Delta Air Lines lost $534 million in the first quarter of 2020 and is seeing passenger counts down 95% due to the coronavirus pandemic.

The Atlanta-based airline said it expects revenue to plummet 90% in the second quarter, far worse than the 18% drop in the first three months of the year.

After performing strongly in January and February, Delta's business plunged in March amid travel restrictions, border closures and stay-at-home orders. It was the first quarterly loss in more than five years.

"These are truly unprecedented times for all of us, including the airline industry," Delta CEO Ed Bastian said in a written statement.

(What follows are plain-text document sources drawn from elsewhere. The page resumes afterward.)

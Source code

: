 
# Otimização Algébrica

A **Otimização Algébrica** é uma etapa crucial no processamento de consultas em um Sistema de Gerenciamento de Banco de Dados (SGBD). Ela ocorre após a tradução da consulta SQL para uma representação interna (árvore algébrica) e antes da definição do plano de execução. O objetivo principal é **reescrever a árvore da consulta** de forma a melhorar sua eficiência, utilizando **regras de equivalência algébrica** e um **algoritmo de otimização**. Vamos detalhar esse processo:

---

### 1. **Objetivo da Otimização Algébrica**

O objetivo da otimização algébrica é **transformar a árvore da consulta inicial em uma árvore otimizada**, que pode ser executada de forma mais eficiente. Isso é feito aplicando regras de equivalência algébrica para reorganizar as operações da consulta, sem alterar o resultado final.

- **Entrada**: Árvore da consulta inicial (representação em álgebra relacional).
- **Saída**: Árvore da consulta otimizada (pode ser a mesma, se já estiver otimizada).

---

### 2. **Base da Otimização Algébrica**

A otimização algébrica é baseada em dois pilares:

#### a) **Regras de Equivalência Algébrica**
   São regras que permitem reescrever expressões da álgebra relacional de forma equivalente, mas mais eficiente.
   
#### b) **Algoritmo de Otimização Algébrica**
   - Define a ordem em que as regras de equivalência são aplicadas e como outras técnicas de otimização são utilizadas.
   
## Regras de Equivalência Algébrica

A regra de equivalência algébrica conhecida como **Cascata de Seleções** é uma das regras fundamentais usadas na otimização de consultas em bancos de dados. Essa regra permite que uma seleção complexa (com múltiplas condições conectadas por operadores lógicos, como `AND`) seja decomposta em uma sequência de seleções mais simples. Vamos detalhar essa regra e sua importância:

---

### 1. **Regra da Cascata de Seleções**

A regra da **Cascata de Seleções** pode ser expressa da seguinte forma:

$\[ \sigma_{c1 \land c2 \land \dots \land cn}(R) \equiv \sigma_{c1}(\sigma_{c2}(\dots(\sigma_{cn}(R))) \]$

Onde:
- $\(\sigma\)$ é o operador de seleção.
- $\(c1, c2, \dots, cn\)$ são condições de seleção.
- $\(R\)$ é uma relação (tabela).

“We believe that it could take up to three years before we see a sustainable recovery,” he said during an analyst call Wednesday. He told employees in a memo Wednesday that “Delta will be a smaller airline for some time.”

Bastian said the company plans to offer early retirements to employees, but it’s too early to determine if the company will need layoffs after Sept. 30, when federal aid restrictions barring involuntary furloughs end.

The company embarked on an aggressive cost-cutting program in recent weeks. Expenses have declined 50% through lower fuel costs, reduced payroll, pay cuts, parking jets, retiring its MD-88 aircraft in July and closing airport concourses. The company has had 37,000 of its 90,000 employees agree to take voluntary unpaid leave.

Bastian also told employees to not expect a profit sharing payout for 2020 results. The payout for 2019 amounted to an extra two months of pay. Many Delta ground workers and merit employees at the Atlanta headquarters have already had hours cut, reducing their pay by 25%.

Delta said it is cutting flights 85%, include slashing domestic flights 80% and international flights 90% for the April to June period.

The airline also owns an oil refinery in Pennsylvania and expects it to reduce production and lose money in the second quarter.

Bastian said Delta’s increased cleaning procedures will continue after the virus crisis ends, and said the airline is working with medical advisers to make changes to facilitate travel.

Delta also has been shoring up its finances. It said it has already received $2.7 billion of $5.4 billion in federal relief funding from the Coronavirus Aid, Relief and Economic Security Act. It plans to apply for another $4.6 billion in federal loans offered to airlines if other financing is not available, but has not yet decided whether it will accept the loans.

The airline has raised $5.4 billion since early March, including a $3 billion loan, $1.2 billion from selling aircraft and leasing them back, $1.1 billion in loans secured by airplanes, and another $150 million from mortgaging aircraft. It also has drawn down $3 billion from existing credit lines and extended payment terms with airports, vendors and lessors.

On Wednesday evening, Delta announced a round of financing including $1.5 billion in senior secured notes and a $1.5 billion loan.

“The decade of work we put into the balance sheet to lower debt and build unencumbered assets has been critical to our success in raising capital,” said Delta Chief Financial Officer Paul Jacobson in a written statement.

The company was burning through $100 million of its cash reserves a day at the end of March, and aims to reduce that burn rate to $50 million a day by the end of June. With the actions it is taking, it plans to have about $10 billion in liquidity by the end of the June quarter.

The airline is planning for a “modest demand recovery” starting in the third quarter of the year, but the timing and pace of the recovery is uncertain, Delta said.